Reproduce all the entries exactly and keep the pictures out.

MATERIAL PROVIDED:
● ● ● ● ● ● ●

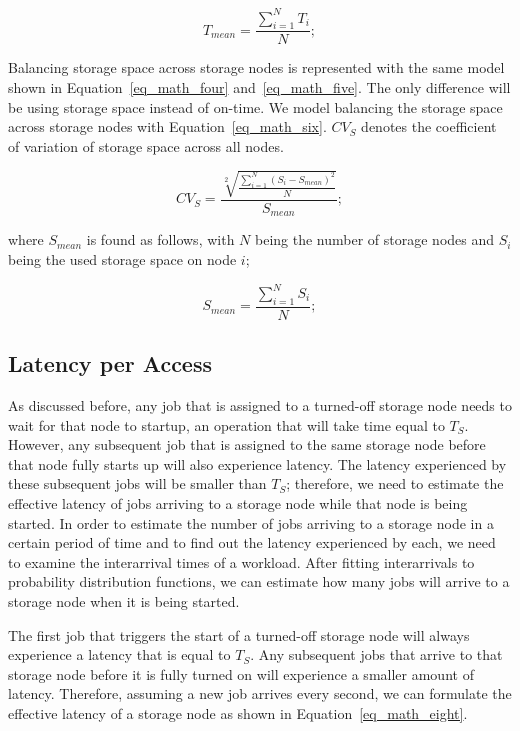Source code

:\documentclass[preprint,12pt]{elsarticle}
\begin{document}
\begin{equation}
\label{eq_math_five}
T_{mean} = \frac{\sum\limits_{i=1}^N T_i}{N};
\end{equation}
\hfill

Balancing storage space across storage nodes is represented with the same
model shown in Equation~\eqref{eq_math_four}
and~\eqref{eq_math_five}. The only difference will be using storage
space instead of on-time. We model balancing the storage space across storage nodes with
Equation~\eqref{eq_math_six}. $CV_{S}$ denotes the coefficient of
variation of storage space across all nodes.

\begin{equation}
\label{eq_math_six}
CV_{S} = \frac{\sqrt[2]{\frac{\sum\limits_{i=1}^N (S_i - S_{mean}) ^ 2}{N}}}{S_{mean}};
\end{equation}
\hfill

where $S_{mean}$ is found as follows, with $N$ being the number of storage nodes
and $S_i$ being the used storage space on node $i$;

\begin{equation}
\label{eq_math_seven}
S_{mean} = \frac{\sum\limits_{i=1}^N S_i}{N};
\end{equation}
\hfill
 
\subsection{Latency per Access}
As discussed before, any job
that is assigned to a turned-off storage node needs to wait for that node
to startup, an operation that will take time equal to $T_S$.
However, any subsequent job that is assigned to the same storage node before that
node fully starts up will also experience latency. The latency
experienced by these subsequent jobs will be smaller than $T_S$;
therefore, we need to estimate the effective latency of jobs arriving
to a storage node while that node is being started. In order to estimate
the number of jobs arriving to a storage node in a certain period of time and
to find out the latency experienced by each, we need to examine the
interarrival times of a workload. After fitting interarrivals to
probability distribution functions, we can estimate how many jobs will
arrive to a storage node when it is being started.

The first job that triggers the start of a turned-off storage node will
always experience a latency that is equal to $T_S$. Any subsequent
jobs that arrive to that storage node before it is fully turned on will experience
a smaller amount of latency. Therefore, assuming a new job arrives every
second, we can formulate the effective latency of a storage node as shown
in Equation~\eqref{eq_math_eight}.
\end{document}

● ● ● ● ● ● ●

SOLUTION TO THIS TASK:
Source code

:\documentclass[preprint,12pt]{elsarticle}
\begin{document}
\begin{equation}
\label{eq_math_five}
T_{mean} = \frac{\sum\limits_{i=1}^N T_i}{N};
\end{equation}
\hfill

Balancing storage space across storage nodes is represented with the same
model shown in Equation~\eqref{eq_math_four}
and~\eqref{eq_math_five}. The only difference will be using storage
space instead of on-time. We model balancing the storage space across storage nodes with
Equation~\eqref{eq_math_six}. $CV_{S}$ denotes the coefficient of
variation of storage space across all nodes.

\begin{equation}
\label{eq_math_six}
CV_{S} = \frac{\sqrt[2]{\frac{\sum\limits_{i=1}^N (S_i - S_{mean}) ^ 2}{N}}}{S_{mean}};
\end{equation}
\hfill

where $S_{mean}$ is found as follows, with $N$ being the number of storage nodes
and $S_i$ being the used storage space on node $i$;

\begin{equation}
\label{eq_math_seven}
S_{mean} = \frac{\sum\limits_{i=1}^N S_i}{N};
\end{equation}
\hfill
 
\subsection{Latency per Access}
As discussed before, any job
that is assigned to a turned-off storage node needs to wait for that node
to startup, an operation that will take time equal to $T_S$.
However, any subsequent job that is assigned to the same storage node before that
node fully starts up will also experience latency. The latency
experienced by these subsequent jobs will be smaller than $T_S$;
therefore, we need to estimate the effective latency of jobs arriving
to a storage node while that node is being started. In order to estimate
the number of jobs arriving to a storage node in a certain period of time and
to find out the latency experienced by each, we need to examine the
interarrival times of a workload. After fitting interarrivals to
probability distribution functions, we can estimate how many jobs will
arrive to a storage node when it is being started.

The first job that triggers the start of a turned-off storage node will
always experience a latency that is equal to $T_S$. Any subsequent
jobs that arrive to that storage node before it is fully turned on will experience
a smaller amount of latency. Therefore, assuming a new job arrives every
second, we can formulate the effective latency of a storage node as shown
in Equation~\eqref{eq_math_eight}.
\end{document}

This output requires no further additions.